Ergui um pouco a cabeça, olhando para o perfil firme dele. Ele parecia relaxado, algo raro para o Don da Tríade. Mas as palavras de Sofia ainda ecoavam na minha mente como um alerta constante.
— Massimo... — chamei baixinho, traçando círculos imaginários no peito dele.
— Diga, bella — ele murmurou, a voz ainda rouca, passando a mão pelos meus cabelos.

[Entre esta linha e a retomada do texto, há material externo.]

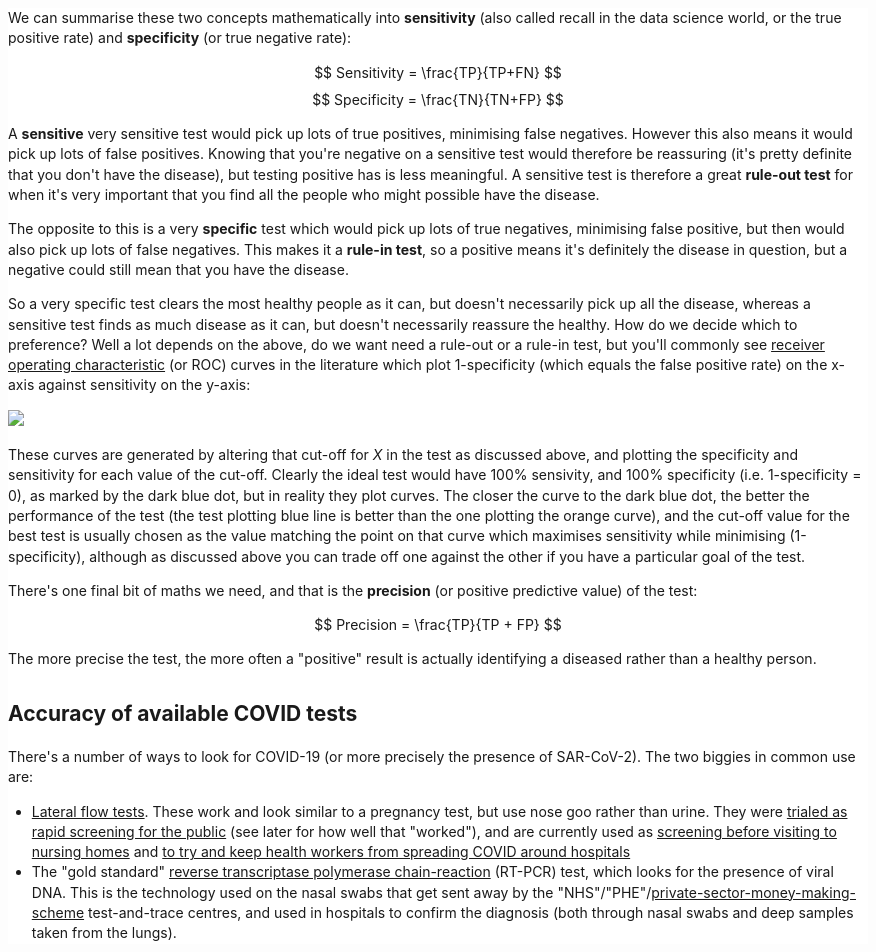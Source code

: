 We can summarise these two concepts mathematically into **sensitivity** (also called recall in the data science world, or the true positive rate) and **specificity** (or true negative rate): 

$$ Sensitivity = \frac{TP}{TP+FN} $$ 
$$ Specificity = \frac{TN}{TN+FP} $$

A **sensitive** very sensitive test would pick up lots of true positives, minimising false negatives. However this also means it would pick up lots of false positives. Knowing that you're negative on a sensitive test would therefore be reassuring (it's pretty definite that you don't have the disease), but testing positive has is less meaningful. A sensitive test is therefore a great **rule-out test** for when it's very important that you find all the people who might possible have the disease.

The opposite to this is a very **specific** test which would pick up lots of true negatives, minimising false positive, but then would also pick up lots of false negatives. This makes it a **rule-in test**, so a positive means it's definitely the disease in question, but a negative could still mean that you have the disease. 

So a very specific test clears the most healthy people as it can, but doesn't necessarily pick up all the disease, whereas a sensitive test finds as much disease as it can, but doesn't necessarily reassure the healthy. How do we decide which to preference? Well a lot depends on the above, do we want need a rule-out or a rule-in test, but you'll commonly see [receiver operating characteristic](https://www.ahajournals.org/doi/full/10.1161/CIRCULATIONAHA.105.594929) (or ROC) curves in the literature which plot 1-specificity (which equals the false positive rate) on the x-axis against sensitivity on the y-axis:

![](/post/covid-test-accuracy/roc.png)

These curves are generated by altering that cut-off for $X$ in the test as discussed above, and plotting the specificity and sensitivity for each value of the cut-off. Clearly the ideal test would have 100% sensivity, and 100% specificity (i.e. 1-specificity = 0), as marked by the dark blue dot, but in reality they plot curves. The closer the curve to the dark blue dot, the better the performance of the test (the test plotting blue line is better than the one plotting the orange curve), and the cut-off value for the best test is usually chosen as the value matching the point on that curve which maximises sensitivity while minimising (1-specificity), although as discussed above you can trade off one against the other if you have a particular goal of the test.

There's one final bit of maths we need, and that is the **precision** (or positive predictive value) of the test:

$$ Precision = \frac{TP}{TP + FP} $$

The more precise the test, the more often a "positive" result is actually identifying a diseased rather than a healthy person.


## Accuracy of available COVID tests

There's a number of ways to look for COVID-19 (or more precisely the presence of SAR-CoV-2). The two biggies in common use are:
* [Lateral flow tests](https://publichealthmatters.blog.gov.uk/2020/12/08/lateral-flow-testing-new-rapid-tests-to-detect-covid-19/). These work and look similar to a pregnancy test, but use nose goo rather than urine. They were [trialed as rapid screening for the public](https://www.bbc.co.uk/news/explainers-54872039) (see later for how well that "worked"), and are currently used as [screening before visiting to nursing homes](https://www.gov.uk/government/publications/coronavirus-covid-19-lateral-flow-testing-of-visitors-in-care-homes) and [to try and keep health workers from spreading COVID around hospitals](https://www.england.nhs.uk/coronavirus/publication/asymptomatic-staff-testing-for-covid-19-for-primary-care-staff/)
* The "gold standard" [reverse transcriptase polymerase chain-reaction](https://en.wikipedia.org/wiki/Reverse_transcription_polymerase_chain_reaction) (RT-PCR) test, which looks for the presence of viral DNA. This is the technology used on the nasal swabs that get sent away by the "NHS"/"PHE"/[private-sector-money-making-scheme](https://www.ft.com/content/5dc5184e-0f6c-47db-a730-d173539c2d36) test-and-trace centres, and used in hospitals to confirm the diagnosis (both through nasal swabs and deep samples taken from the lungs).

— Eu estou preocupada. Sofia e Giulia perceberam que acordamos tarde hoje. Elas brincaram sobre isso, mas Sofia me deu um alerta sério. Ela disse que o seu pai é extremamente rígido com as regras da organização, especialmente sobre a minha... pureza até o casamento. Se outras pessoas descobrirem que estamos vivendo assim antes da hora, isso não pode te prejudicar?
Massimo soltou um suspiro nasal, um som que beirava o desdém. Ele abriu os olhos e me encarou com aquela segurança inabalável que só ele possuía.
— Ninguém vai dizer nada ao meu pai, Chiara. Meus homens são leais a mim, e Sofia sabe onde o limite dela termina. Eu sou o Don. Minhas regras valem dentro desta casa mais do que qualquer tradição antiga. Não perca seu sono com isso.
— Mas não são só os seus homens — insisti, sentindo um aperto no peito. — Sofia mencionou a Francesca. Ela disse que a governanta é leal a você, sim, mas que a lealdade dela com o seu pai é muito mais antiga. Se ela sentir que estamos quebrando a honra da família, ela pode acabar abrindo a boca.
Desta vez, Massimo deu uma leve risada, embora seus olhos continuassem sérios. Ele se inclinou e beijou a ponta do meu nariz.
— Quem assina o cheque da Francesca no final do mês sou eu, não o meu pai. A lealdade dela está exatamente onde o dinheiro está. E, além do mais, ela sabe o que acontece com quem trai a minha confiança.
Ele fez uma pausa, segurando meu queixo para que eu não desviasse o olhar.